Robert Powell, III// October 30, 2013//
Fairfax County is an economic juggernaut. Nonetheless, one of its biggest assets, proximity to Washington, D.C., is becoming a liability.
Virginia’s most populous county (approaching 1.2 million residents), Fairfax has a lot going for it:
With a median family income of $124,831 in 2011, Fairfax is the second-wealthiest county in the nation.
Its unemployment rate for July, the latest month available, was 4.3 percent, one and a half percentage points lower than the state average.
The county is home to 10 companies on the Fortune 500 list. The group likely will grow to 11 when Hilton Worldwide becomes a publicly owned company.
The county accounts for 48 percent of U.S. government contract dollars awarded in Virginia, more than $24 billion in fiscal year 2012.
More than 6,700 technology firms employ more than 144,000 workers in the county, making it the largest concentration of technology jobs of any major U.S. market.
In addition, the reach of the Fairfax County Economic Development Authority would be the envy of many state governments. It has U.S. offices in Tysons Corner, Los Angeles and Boston, and foreign offices in Bangalore, London, Seoul and Tel Aviv. Likely as a result of its overseas presence, the county is home to nearly 400 companies from 42 countries.
The Fairfax EDA seems to have a Midas touch in reeling in business prospects. It usually bests frustrated competitors in the District of Columbia and Maryland in any contest for a highly sought-after prize like the Northrop Grumman headquarters, which relocated from Los Angeles to the Merrifield area in 2011.
One of Fairfax’s best selling points has been its location just outside Washington. Northrop Grumman moved its headquarters to be closer to its biggest customer, the federal government. Being near the capital also is the reason that more than 300 trade groups and professional associations have their headquarters in the county.
But proximity to D.C. also means being subject to the erratic vicissitudes of the federal government. While Fairfax has succeeded in diversifying its economy in recent years, about 14 percent of its residents are federal government employees and many others work for government contractors.
The Fairfax County EDA says the commercial real estate vacancy rate in the county in June was running 16.9 percent, up from a normal level of 10 to 12 percent. That represents about 18 million square feet of empty space.
In addition, the number of Fairfax homes in foreclosure rose 144 percent in September, the largest increase among counties with populations of at least 1 million, according to Bloomberg News.

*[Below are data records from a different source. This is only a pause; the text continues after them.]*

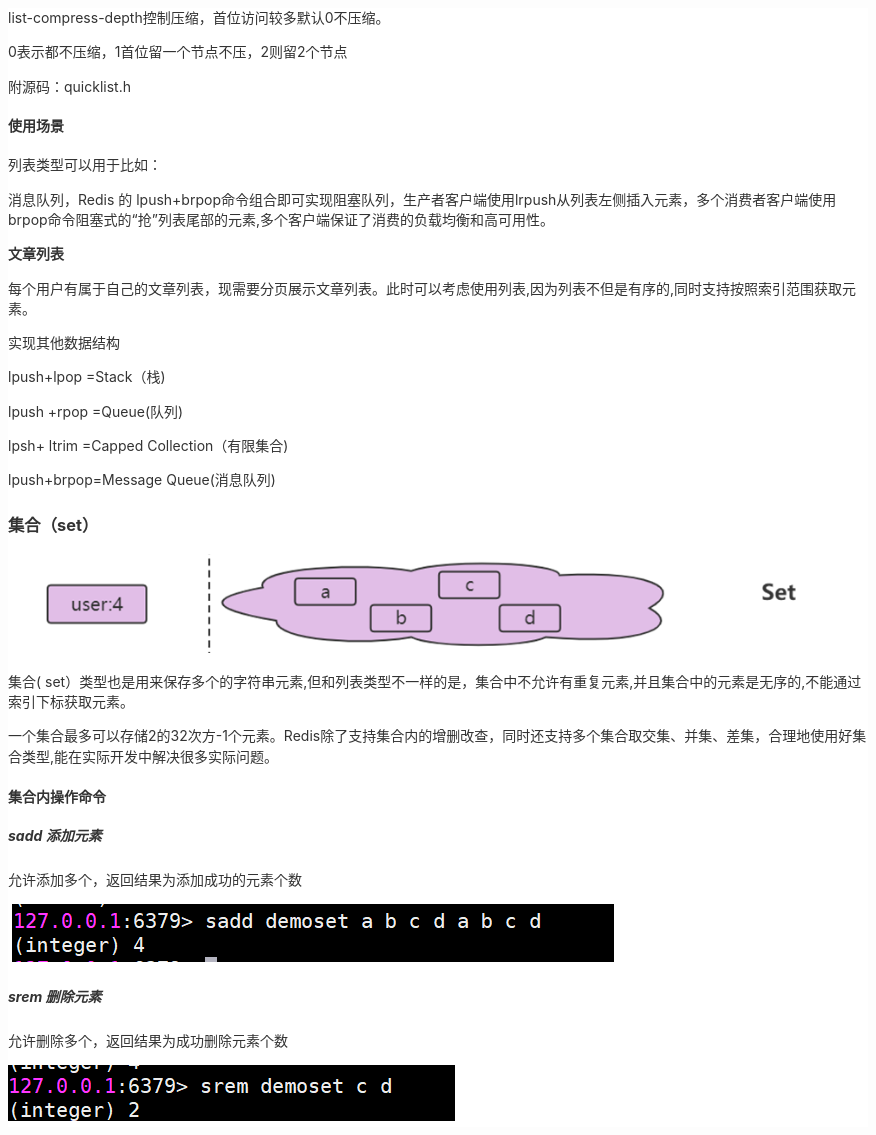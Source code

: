 <font style="color:rgb(51, 51, 51);">list-compress-depth控制压缩，首位访问较多默认0不压缩。</font>

<font style="color:rgb(51, 51, 51);">0表示都不压缩，1首位留一个节点不压，2则留2个节点</font>

<font style="color:rgb(51, 51, 51);">附源码：quicklist.h</font>

#### <font style="color:rgb(51, 51, 51);">使用场景</font>
<font style="color:rgb(51, 51, 51);">列表类型可以用于比如：</font>

<font style="color:rgb(51, 51, 51);">消息队列，Redis 的 lpush+brpop命令组合即可实现阻塞队列，生产者客户端使用lrpush从列表左侧插入元素，多个消费者客户端使用brpop命令阻塞式的“抢”列表尾部的元素,多个客户端保证了消费的负载均衡和高可用性。</font>

**<font style="color:rgb(51, 51, 51);">文章列表</font>**

<font style="color:rgb(51, 51, 51);">每个用户有属于自己的文章列表，现需要分页展示文章列表。此时可以考虑使用列表,因为列表不但是有序的,同时支持按照索引范围获取元素。</font>

<font style="color:rgb(51, 51, 51);">实现其他数据结构</font>

<font style="color:rgb(51, 51, 51);">lpush+lpop =Stack（栈)</font>

<font style="color:rgb(51, 51, 51);">lpush +rpop =Queue(队列)</font>

<font style="color:rgb(51, 51, 51);">lpsh+ ltrim =Capped Collection（有限集合)</font>

<font style="color:rgb(51, 51, 51);">lpush+brpop=Message Queue(消息队列)</font>

### <font style="color:rgb(51, 51, 51);">集合（set）</font>
![1737695329250-936555bc-1a78-4429-b2d2-f7d377f422da.png](./img/DtcwJpKZx7YddKSP/1737695329250-936555bc-1a78-4429-b2d2-f7d377f422da-641205.png)

<font style="color:rgb(51, 51, 51);">集合( set）类型也是用来保存多个的字符串元素,但和列表类型不一样的是，集合中不允许有重复元素,并且集合中的元素是无序的,不能通过索引下标获取元素。</font>

<font style="color:rgb(51, 51, 51);">一个集合最多可以存储2的32次方-1个元素。Redis除了支持集合内的增删改查，同时还支持多个集合取交集、并集、差集，合理地使用好集合类型,能在实际开发中解决很多实际问题。</font>

#### <font style="color:rgb(51, 51, 51);">集合内操作命令</font>
##### <font style="color:rgb(51, 51, 51);">sadd 添加元素</font>
<font style="color:rgb(51, 51, 51);">允许添加多个，返回结果为添加成功的元素个数</font>

![1737695329329-c791c5ba-e1d6-462c-a71d-231e6267ea64.png](./img/DtcwJpKZx7YddKSP/1737695329329-c791c5ba-e1d6-462c-a71d-231e6267ea64-597752.png)

##### <font style="color:rgb(51, 51, 51);">srem 删除元素</font>
<font style="color:rgb(51, 51, 51);">允许删除多个，返回结果为成功删除元素个数</font>

![1737695329324-e1c8a724-a506-445d-bc4e-f4d622599431.png](./img/DtcwJpKZx7YddKSP/1737695329324-e1c8a724-a506-445d-bc4e-f4d622599431-085904.png)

The culprit in both cases is sequestration, the 10-year, $1.2 trillion cycle of automatic budget cuts to defense and domestic programs that Congress and the president blundered into earlier this year. ”Sequestration has had a trickle-down effect, dampening confidence and creating an atmosphere of uncertainty,” says Gerald Gordon, the president and CEO of the Fairfax County EDA.
The Washington-based Bipartisan Policy Center told Bloomberg News the jump in foreclosures was caused by “sequester pain” felt by federal employees facing furloughs starting in June.
Fairfax’s high vacancy rate and rising foreclosures were recorded before another political impasse caused a partial shutdown of the federal government beginning Oct. 1.
Virginia, which is home to more than 170,000 federal employees, was expected to be the state most affected by the shutdown, although the damage would not be known until revenue data were announced in late October.
Fairfax’s experience under the shutdown could make a difference in that state total. The county is a net exporter of state revenue, getting back only 19 cents of every state tax dollar it generates, according to the Fairfax County EDA.
The sad truth is that many other local economies in Virginia, few of whom have Fairfax’s advantages, also are paying the price for the government’s senseless, self-inflicted wounds.
The meat-ax cuts of sequestration, for example, were supposed to be so indiscriminate and “stupid” that no fool, Democrat or Republican, would allow them to be enacted. Virtually every Virginia elected official opposed the defense cuts because of the effect they could have on the state economy.
The idea behind sequestration, hatched as a bargaining move in the 2011 debt-ceiling crisis, was to force the opposing parties to the negotiating table to craft an intelligent process to cut federal spending. That didn’t happen, so sequestration took effect by default. The last-minute deal that reopened the government and narrowly avoided economic catastrophe resolved nothing, setting the scene for another test of brinkmanship this winter.
The same sort of slow-moving political train wreck led the partial government shutdown and threatened to push the government into default.
During the shutdown, former Indiana Sen. Evan Bayh told an audience at the College of William and Mary that political compromise once was considered an art. Now, he said, it is condemned as an act of betrayal by fringe elements in both parties. Politicians pride themselves by standing by their principles but accomplish nothing for the good of the country. The result is a federal government that lurches from crisis to crisis with no coherent plan.
If the Washington Redskins are looking for a new team name, I have a suggestion: the Washington Gridlocks. That says it all about their hometown.